Work task ▸
Your answer should consist of the lines in the data below that contain "braces".

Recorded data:
>>>
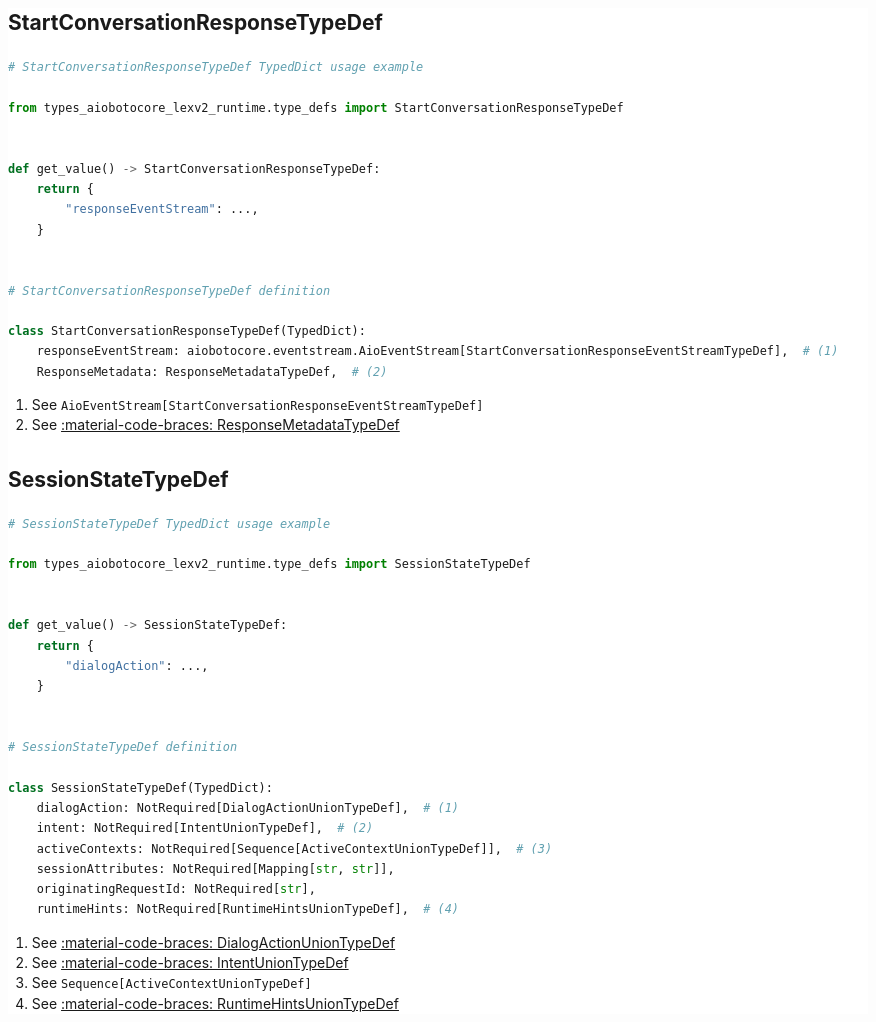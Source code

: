 ## StartConversationResponseTypeDef

```python
# StartConversationResponseTypeDef TypedDict usage example

from types_aiobotocore_lexv2_runtime.type_defs import StartConversationResponseTypeDef


def get_value() -> StartConversationResponseTypeDef:
    return {
        "responseEventStream": ...,
    }


# StartConversationResponseTypeDef definition

class StartConversationResponseTypeDef(TypedDict):
    responseEventStream: aiobotocore.eventstream.AioEventStream[StartConversationResponseEventStreamTypeDef],  # (1)
    ResponseMetadata: ResponseMetadataTypeDef,  # (2)
```

1. See `AioEventStream[StartConversationResponseEventStreamTypeDef]`
2. See [:material-code-braces: ResponseMetadataTypeDef](./type_defs.md#responsemetadatatypedef)

## SessionStateTypeDef

```python
# SessionStateTypeDef TypedDict usage example

from types_aiobotocore_lexv2_runtime.type_defs import SessionStateTypeDef


def get_value() -> SessionStateTypeDef:
    return {
        "dialogAction": ...,
    }


# SessionStateTypeDef definition

class SessionStateTypeDef(TypedDict):
    dialogAction: NotRequired[DialogActionUnionTypeDef],  # (1)
    intent: NotRequired[IntentUnionTypeDef],  # (2)
    activeContexts: NotRequired[Sequence[ActiveContextUnionTypeDef]],  # (3)
    sessionAttributes: NotRequired[Mapping[str, str]],
    originatingRequestId: NotRequired[str],
    runtimeHints: NotRequired[RuntimeHintsUnionTypeDef],  # (4)
```

1. See [:material-code-braces: DialogActionUnionTypeDef](#dialogactionuniontypedef)
2. See [:material-code-braces: IntentUnionTypeDef](#intentuniontypedef)
3. See `Sequence[ActiveContextUnionTypeDef]`
4. See [:material-code-braces: RuntimeHintsUnionTypeDef](#runtimehintsuniontypedef)
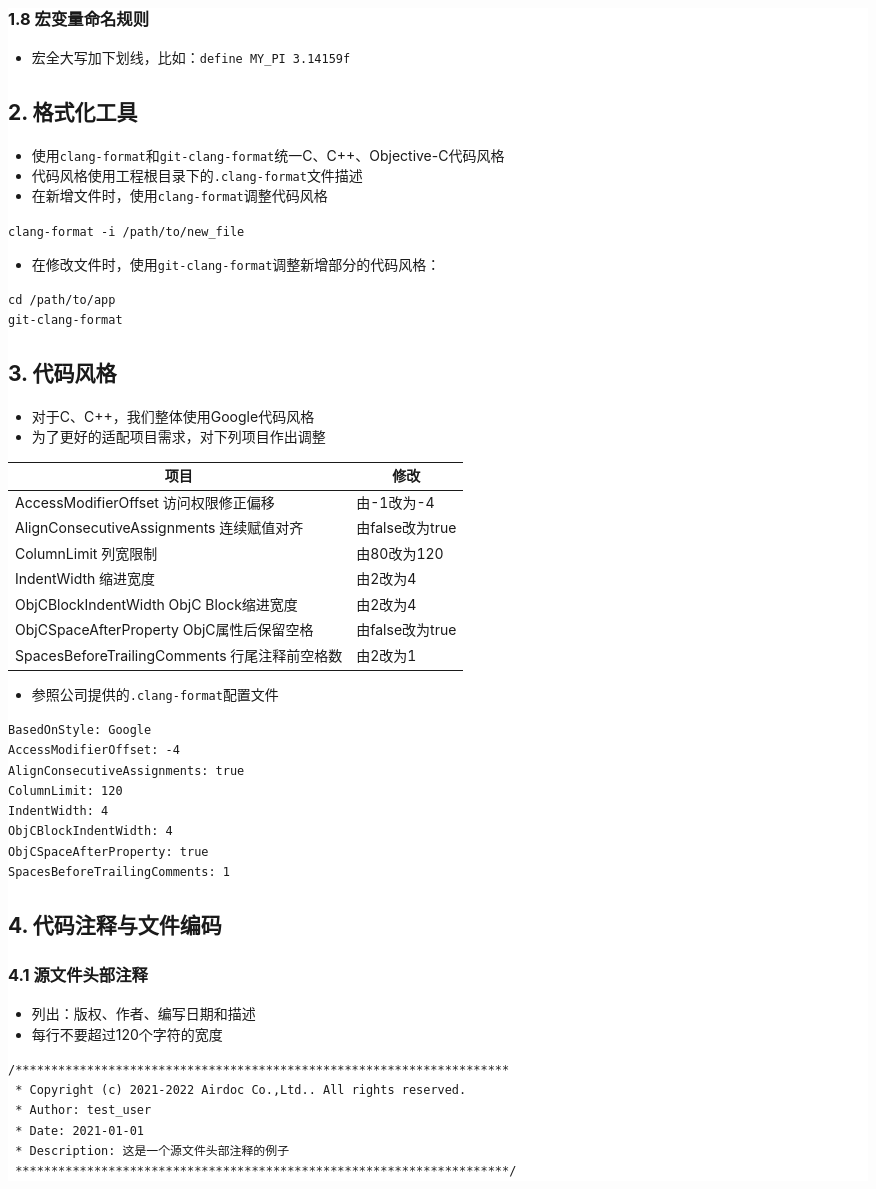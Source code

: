 ### 1.8 宏变量命名规则
- 宏全大写加下划线，比如：`define MY_PI 3.14159f`

## 2. 格式化工具
- 使用`clang-format`和`git-clang-format`统一C、C++、Objective-C代码风格
- 代码风格使用工程根目录下的`.clang-format`文件描述
- 在新增文件时，使用`clang-format`调整代码风格
```shell
clang-format -i /path/to/new_file
```
- 在修改文件时，使用`git-clang-format`调整新增部分的代码风格：
```shell
cd /path/to/app
git-clang-format
```

## 3. 代码风格
- 对于C、C++，我们整体使用Google代码风格
- 为了更好的适配项目需求，对下列项目作出调整

|项目|修改|
|---|---|
|AccessModifierOffset 访问权限修正偏移|	由-1改为-4|
|AlignConsecutiveAssignments 连续赋值对齐|	由false改为true|
|ColumnLimit 列宽限制	|由80改为120|
|IndentWidth 缩进宽度	|由2改为4|
|ObjCBlockIndentWidth ObjC Block缩进宽度	|由2改为4|
|ObjCSpaceAfterProperty ObjC属性后保留空格	|由false改为true|
|SpacesBeforeTrailingComments 行尾注释前空格数	|由2改为1|
- 参照公司提供的`.clang-format`配置文件
```
BasedOnStyle: Google
AccessModifierOffset: -4
AlignConsecutiveAssignments: true
ColumnLimit: 120 
IndentWidth: 4
ObjCBlockIndentWidth: 4
ObjCSpaceAfterProperty: true
SpacesBeforeTrailingComments: 1
```

## 4. 代码注释与文件编码
### 4.1 源文件头部注释
- 列出：版权、作者、编写日期和描述
- 每行不要超过120个字符的宽度
```
/*********************************************************************
 * Copyright (c) 2021-2022 Airdoc Co.,Ltd.. All rights reserved.
 * Author: test_user
 * Date: 2021-01-01
 * Description: 这是一个源文件头部注释的例子
 *********************************************************************/
```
<<<
Expected output ▸
2. See [:material-code-braces: ResponseMetadataTypeDef](./type_defs.md#responsemetadatatypedef)
1. See [:material-code-braces: DialogActionUnionTypeDef](#dialogactionuniontypedef)
2. See [:material-code-braces: IntentUnionTypeDef](#intentuniontypedef)
4. See [:material-code-braces: RuntimeHintsUnionTypeDef](#runtimehintsuniontypedef)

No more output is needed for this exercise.